A notching stylus 252 (see Fig. 12) is also provided on the grinding machine, but it has been omitted from Fig. 6 for clarity. The notching stylus 252 occupies a fixed location on the grinding machine, and this means that it is fixed relatively to the location of the front part of the periphery of the grinding wheel 100.

In order to carry out a notching operation, the table 116 is manipulated, so that the notch 234 in the template 232 follows the stylus 252, and this causes the grinding wheel 100 to reproduce the shape of the notch 234 in the cutter blank, as illustrated in Fig. 12. Now it is to be noted, that since the locating edge of the cutter blank which is engaged with the fence 225 is inclined relatively to the grinding wheel 100, the latter grinds on its periphery rather than its flank, and this is a significant feature, because it is practically impossible to grind accurately with the flanks of the grinding wheel. Furthermore, it would be dangerous to attempt to grind with the flanks of the grinding wheel 100.
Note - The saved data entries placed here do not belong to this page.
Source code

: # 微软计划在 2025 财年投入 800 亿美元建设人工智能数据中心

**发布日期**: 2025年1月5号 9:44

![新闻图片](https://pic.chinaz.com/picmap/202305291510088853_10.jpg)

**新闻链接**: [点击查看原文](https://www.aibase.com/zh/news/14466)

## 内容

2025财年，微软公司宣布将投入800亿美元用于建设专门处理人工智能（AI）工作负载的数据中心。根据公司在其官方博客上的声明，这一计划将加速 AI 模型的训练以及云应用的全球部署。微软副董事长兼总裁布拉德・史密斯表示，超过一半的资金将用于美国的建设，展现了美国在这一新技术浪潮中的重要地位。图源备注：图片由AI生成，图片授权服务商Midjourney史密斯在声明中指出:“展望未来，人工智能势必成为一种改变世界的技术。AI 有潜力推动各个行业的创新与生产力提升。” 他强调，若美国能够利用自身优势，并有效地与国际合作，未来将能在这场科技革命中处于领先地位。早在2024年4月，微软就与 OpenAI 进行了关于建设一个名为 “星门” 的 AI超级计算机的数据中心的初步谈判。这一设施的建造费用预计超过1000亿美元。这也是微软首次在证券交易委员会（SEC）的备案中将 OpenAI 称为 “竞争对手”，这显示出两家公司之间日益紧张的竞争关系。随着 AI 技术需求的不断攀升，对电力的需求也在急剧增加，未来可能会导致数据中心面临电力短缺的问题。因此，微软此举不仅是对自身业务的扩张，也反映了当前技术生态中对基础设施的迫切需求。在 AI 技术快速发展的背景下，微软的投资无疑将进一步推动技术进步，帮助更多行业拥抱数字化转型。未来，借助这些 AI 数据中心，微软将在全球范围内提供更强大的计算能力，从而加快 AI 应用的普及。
Whilst the general shape of the notch which is produced by this method is not particularly significant, so long as it provides ample space for the projections 36 or 38, or the pin 76 as the case may be, it is important that the edge of the notch which is remote from the profile ground edge of the cutter shall be perpendicular to the side edges of the cutter blank, because this is the edge which provides the location face as described above with reference to Figs. 1 to 4 of the drawings.

If it is necessary to grind two notches one at each side of the cutter blank-for example as shown in Fig. 2-then once the notch has been formed by the method described above, the cutter blank is removed from the jig, turned over to bring its opposite locating edge into engagement with the stationary fence 225, and the notching process is repeated.
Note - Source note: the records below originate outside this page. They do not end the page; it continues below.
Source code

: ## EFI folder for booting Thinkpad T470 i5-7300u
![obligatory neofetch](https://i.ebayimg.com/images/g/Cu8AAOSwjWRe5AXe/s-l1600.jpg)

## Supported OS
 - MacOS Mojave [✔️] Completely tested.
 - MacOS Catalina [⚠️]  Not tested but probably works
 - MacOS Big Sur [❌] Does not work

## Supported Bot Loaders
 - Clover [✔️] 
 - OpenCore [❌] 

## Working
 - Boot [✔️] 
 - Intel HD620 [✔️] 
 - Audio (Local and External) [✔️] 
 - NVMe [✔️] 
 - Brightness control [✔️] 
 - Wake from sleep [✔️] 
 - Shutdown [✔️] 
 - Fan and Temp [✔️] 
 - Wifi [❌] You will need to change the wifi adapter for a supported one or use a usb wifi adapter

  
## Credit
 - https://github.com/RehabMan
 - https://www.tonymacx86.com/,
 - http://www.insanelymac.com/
Whenever it is necessary to re-grind the cutter because it has become worn, then the profile grinding operation is carried out exactly as described above, with reference to Figs. 7, 8 and 9 of the drawings. Then the cutter blank is placed on the jig in the position illustrated in Fig. 11, with the newly ground profile edge engaged with the first adjustable fence 240. Because a certain amount of material will have been removed from this edge, there is then a slight clearance between the opposite edge 219 of the cutter and the adjustable fence 242, but the latter is then moved so that it again engages with and locates the cutter blank. The jig is then inverted as previously described, and the notched template 232 is engaged with the notching stylus 252. However, since the notch will then be formed in the cutter, it is only necessary to utilise the edge of the notch in the template which is perpendicular to the front edge 224 of the element 200, and this has the effect of re-grinding only the location edge in the notch. Now since the distance between the fence 240 and the grinding wheel 100, has not altered, despite the regrinding of the profile of the cutter, the result is that the distance H is maintained as required.

Claims (13)

1. A method of locating a cutter in a cutter head for use in a machine tool comprising the steps of: forming a cutting edge on the cutter; forming a location edge on the cutter having a determined spacial relationship to the cutting edge; and securing the cutter in the cutter head with the location edge abutting a stop which occupies a fixed position on the cutter head.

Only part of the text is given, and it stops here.